FROM NATURE AND THE NEW ENGLAND JOURNAL OF MEDICINE

Two new studies appear to lend strong support for the theory that an overabundance of the amyloid-beta protein is the root cause of Alzheimer’s disease.

A genetic study of 1,800 residents of Iceland discovered a rare mutation that apparently protects against the disease in those who carry it, and even staves off the disease in those genetically programmed to develop it – probably by blocking the formation of amyloid-beta.

A second study, published July 11 in the New England Journal of Medicine, found that a processed fragment of amyloid-beta, called amyloid-beta-42 (Abeta42), begins to accumulate in the brain 25 years before symptoms appear in people with a mutation in one of three genes that is known to cause early-onset Alzheimer’s disease, suggesting that amyloid deposition initiates the cascade of physiologic and cognitive changes that culminate in full-blown AD.

"Our data suggest that amyloid deposition will develop and be detectable in all persons with a mutation while they are still asymptomatic," wrote Dr. Randall J. Bateman, professor of neurology at Washington University, St. Louis, and his colleagues. "These findings suggest that targeting amyloid-beta earlier in the course of the disease may provide better clinical outcomes than the treatment of mild to moderate dementia after substantial neuronal and synaptic loss has occurred" (N. Engl. J. Med. 2012 July 11 [doi: 10.1056/NEJMoa1202753]).

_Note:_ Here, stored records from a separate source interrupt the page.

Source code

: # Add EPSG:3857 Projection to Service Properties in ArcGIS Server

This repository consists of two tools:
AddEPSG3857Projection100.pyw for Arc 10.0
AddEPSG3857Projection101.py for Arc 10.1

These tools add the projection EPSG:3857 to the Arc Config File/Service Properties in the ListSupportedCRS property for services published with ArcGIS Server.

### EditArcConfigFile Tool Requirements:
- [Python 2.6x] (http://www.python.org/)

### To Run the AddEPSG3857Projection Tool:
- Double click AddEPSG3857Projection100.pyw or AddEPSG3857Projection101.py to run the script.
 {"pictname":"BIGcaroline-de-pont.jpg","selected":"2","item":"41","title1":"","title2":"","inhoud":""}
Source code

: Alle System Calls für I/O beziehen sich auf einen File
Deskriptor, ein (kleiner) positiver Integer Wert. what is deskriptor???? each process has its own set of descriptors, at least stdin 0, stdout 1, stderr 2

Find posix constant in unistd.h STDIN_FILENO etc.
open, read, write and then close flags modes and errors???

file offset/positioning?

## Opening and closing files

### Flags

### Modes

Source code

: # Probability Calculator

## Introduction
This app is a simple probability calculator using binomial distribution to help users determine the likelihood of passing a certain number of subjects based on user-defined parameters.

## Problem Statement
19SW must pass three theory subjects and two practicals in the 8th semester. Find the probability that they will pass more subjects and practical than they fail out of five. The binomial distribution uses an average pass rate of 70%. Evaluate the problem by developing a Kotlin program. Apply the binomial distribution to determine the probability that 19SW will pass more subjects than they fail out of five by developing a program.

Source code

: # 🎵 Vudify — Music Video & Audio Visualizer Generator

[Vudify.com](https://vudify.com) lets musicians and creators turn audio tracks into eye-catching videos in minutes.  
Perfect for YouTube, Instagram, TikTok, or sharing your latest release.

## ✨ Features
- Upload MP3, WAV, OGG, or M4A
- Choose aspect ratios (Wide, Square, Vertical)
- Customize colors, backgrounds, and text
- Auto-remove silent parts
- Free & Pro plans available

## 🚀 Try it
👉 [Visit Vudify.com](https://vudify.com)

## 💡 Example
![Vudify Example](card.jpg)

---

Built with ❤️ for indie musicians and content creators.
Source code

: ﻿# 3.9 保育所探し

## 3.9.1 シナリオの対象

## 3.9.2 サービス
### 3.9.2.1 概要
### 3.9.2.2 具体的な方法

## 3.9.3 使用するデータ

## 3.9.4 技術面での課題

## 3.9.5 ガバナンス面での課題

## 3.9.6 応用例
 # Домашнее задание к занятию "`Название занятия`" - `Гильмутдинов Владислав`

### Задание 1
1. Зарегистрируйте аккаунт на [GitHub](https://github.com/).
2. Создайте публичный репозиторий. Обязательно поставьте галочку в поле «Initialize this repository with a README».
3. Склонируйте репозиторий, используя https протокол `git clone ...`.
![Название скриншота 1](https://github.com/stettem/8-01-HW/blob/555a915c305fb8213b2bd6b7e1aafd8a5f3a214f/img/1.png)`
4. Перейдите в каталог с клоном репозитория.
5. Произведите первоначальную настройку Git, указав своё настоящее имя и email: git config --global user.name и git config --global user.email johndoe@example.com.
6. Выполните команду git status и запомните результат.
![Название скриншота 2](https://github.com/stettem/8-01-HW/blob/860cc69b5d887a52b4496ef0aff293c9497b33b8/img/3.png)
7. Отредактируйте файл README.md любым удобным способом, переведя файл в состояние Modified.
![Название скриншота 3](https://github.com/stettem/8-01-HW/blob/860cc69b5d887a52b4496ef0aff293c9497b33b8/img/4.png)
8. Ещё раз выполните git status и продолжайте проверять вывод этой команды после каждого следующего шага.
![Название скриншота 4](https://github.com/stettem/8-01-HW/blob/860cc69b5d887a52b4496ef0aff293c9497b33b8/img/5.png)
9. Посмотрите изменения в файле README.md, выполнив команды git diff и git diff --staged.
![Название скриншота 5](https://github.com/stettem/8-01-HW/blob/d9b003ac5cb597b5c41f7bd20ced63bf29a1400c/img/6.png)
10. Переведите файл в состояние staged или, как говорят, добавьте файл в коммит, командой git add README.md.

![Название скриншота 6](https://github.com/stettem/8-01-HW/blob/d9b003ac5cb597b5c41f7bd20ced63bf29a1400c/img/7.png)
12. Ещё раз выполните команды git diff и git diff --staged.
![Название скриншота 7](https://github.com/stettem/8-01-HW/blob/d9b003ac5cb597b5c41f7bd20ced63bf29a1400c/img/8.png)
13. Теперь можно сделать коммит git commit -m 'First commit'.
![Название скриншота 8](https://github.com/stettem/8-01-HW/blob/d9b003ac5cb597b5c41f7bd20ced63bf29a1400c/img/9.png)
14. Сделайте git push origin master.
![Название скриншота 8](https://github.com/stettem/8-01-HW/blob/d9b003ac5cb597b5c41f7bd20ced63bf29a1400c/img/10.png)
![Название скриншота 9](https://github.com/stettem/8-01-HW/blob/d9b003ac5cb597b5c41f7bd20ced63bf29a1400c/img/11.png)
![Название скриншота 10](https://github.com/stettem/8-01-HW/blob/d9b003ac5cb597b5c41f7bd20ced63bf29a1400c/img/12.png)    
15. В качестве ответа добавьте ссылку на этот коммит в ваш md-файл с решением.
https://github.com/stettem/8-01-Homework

Dr. Kari Stefansson, chief executive officer of deCODE Genetics in Reykjavik, led the Icelandic study. He and his colleagues sought to discover any unusual genetic risk factors for AD in a group of about 1,800 subjects. The researchers focused on variants of the amyloid precursor protein gene (APP), because different enzymes can either split this protein into a harmless fragment or change it into Abeta42 – the form that aggregates into AD brain plaques.

In the initial group, Dr. Stefansson and his colleagues looked for every APP variant that occurred in more than one person, and then imputed these into a database of 72,000 Icelanders who had already been genotyped. A computer program estimated how many times each allele might occur in almost 300,000 relatives of these subjects (Nature 2012 July 11 [doi: 10.1038/nature11283]).

The researchers found a mutation (A673T) in APP that was significantly more common in those without AD than in those with it. The variant was rare, occurring in 0.14% of those with Alzheimer’s, 0.45% of overall population-based controls, 0.62% of controls aged 85 years or older, and 0.79% of controls older than 85 who were still cognitively intact. Nevertheless, the authors concluded, the presence of the variant exerted a protective effect against the disease.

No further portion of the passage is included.